Overcoming Barriers to Physical Activity

Overcome the most common barriers to physical activity with some of the following strategies.

When choosing a barrier to work on, it is good to work on one at a time. Pick one to focus on each week for the next three weeks, and see how you do. Sometimes, changing your thoughts about barriers to physical activity is all you need to get going.

  1. I have no time. Every minute of physical activity has health benefits, especially for people with type 2 diabetes. Start with 5 to 10 minutes at a time; at different times throughout the day. This may be all you need to get going.
  2. I am too tired. Regular physical activity will give you more energy and help you sleep better. It may be hard to get started, but once you start, you’ll feel better. In the end, it will be worth the effort.
  3. I do not have the motivation. Start with five minutes of physical activity, and allow yourself to stop if you are not enjoying it. That way you can at least start, and once you are into it, you may want to keep going.
  4. It costs too much to join a gym. You do not need a gym membership or a personal trainer to be active. You can do simple things around the house or in your neighbourhood that do not cost money – go for a short walk or start a project in your yard.
  5. I cannot be physically active on my own. You may be surprised by the support you receive. Doing your activity with others can help to get you started and keep you going. Your local recreation centre or staff at your Diabetes Centre may also be able to help you find activity partners.
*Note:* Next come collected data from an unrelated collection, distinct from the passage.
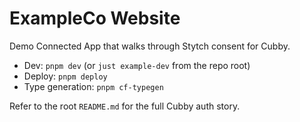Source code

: # ExampleCo Website

Demo Connected App that walks through Stytch consent for Cubby.

- Dev: `pnpm dev` (or `just example-dev` from the repo root)
- Deploy: `pnpm deploy`
- Type generation: `pnpm cf-typegen`

Refer to the root `README.md` for the full Cubby auth story.
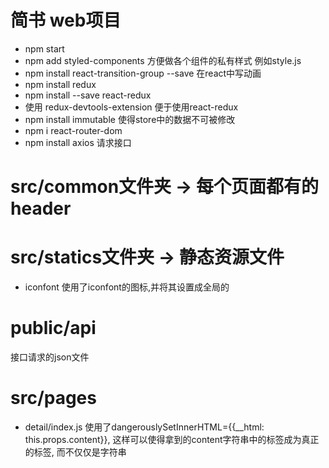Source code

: # 简书 web项目
- npm start
- npm add styled-components  方便做各个组件的私有样式 例如style.js
- npm install react-transition-group --save  在react中写动画
- npm install redux
- npm install --save react-redux
- 使用 redux-devtools-extension 便于使用react-redux
- npm install immutable 使得store中的数据不可被修改
- npm i react-router-dom
- npm install axios   请求接口

# src/common文件夹 -> 每个页面都有的header 

# src/statics文件夹 -> 静态资源文件
  - iconfont 使用了iconfont的图标,并将其设置成全局的

# public/api
  接口请求的json文件

# src/pages
  - detail/index.js
    使用了dangerouslySetInnerHTML={{__html: this.props.content}}, 这样可以使得拿到的content字符串中的标签成为真正的标签, 而不仅仅是字符串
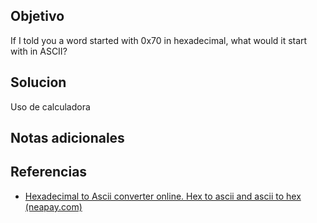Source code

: ## Objetivo
If I told you a word started with 0x70 in hexadecimal, what would it start with in ASCII?
## Solucion
Uso de calculadora
## Notas adicionales
## Referencias
- [Hexadecimal to Ascii converter online. Hex to ascii and ascii to hex (neapay.com)](https://neapay.com/online-tools/hex-to-ascii-converter.html)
Tips to address concerns about diabetes and physical activity

  1. I am afraid of health complications. Light to moderate physical activities (such as walking, working around the house, and gardening) are safe and important ways to manage your diabetes. Start slowly and you will see benefits develop over time.
  2. I am afraid of injury or re-injury. Take care of any injuries. It is difficult to be active if you are hurting. See your doctor or physiotherapist about any nagging pains that may limit your physical activity. Remember to take good care of your feet, and always wear proper foot wear.
  3. I am afraid of getting low blood glucose (sugar). Plan ahead. It is unlikely that you will have lows if you eat regularly and monitor your blood glucose (sugar). Always carry a form of quick-acting sugar with you such as hard candy. Discuss how to avoid lows with your diabetes care provider.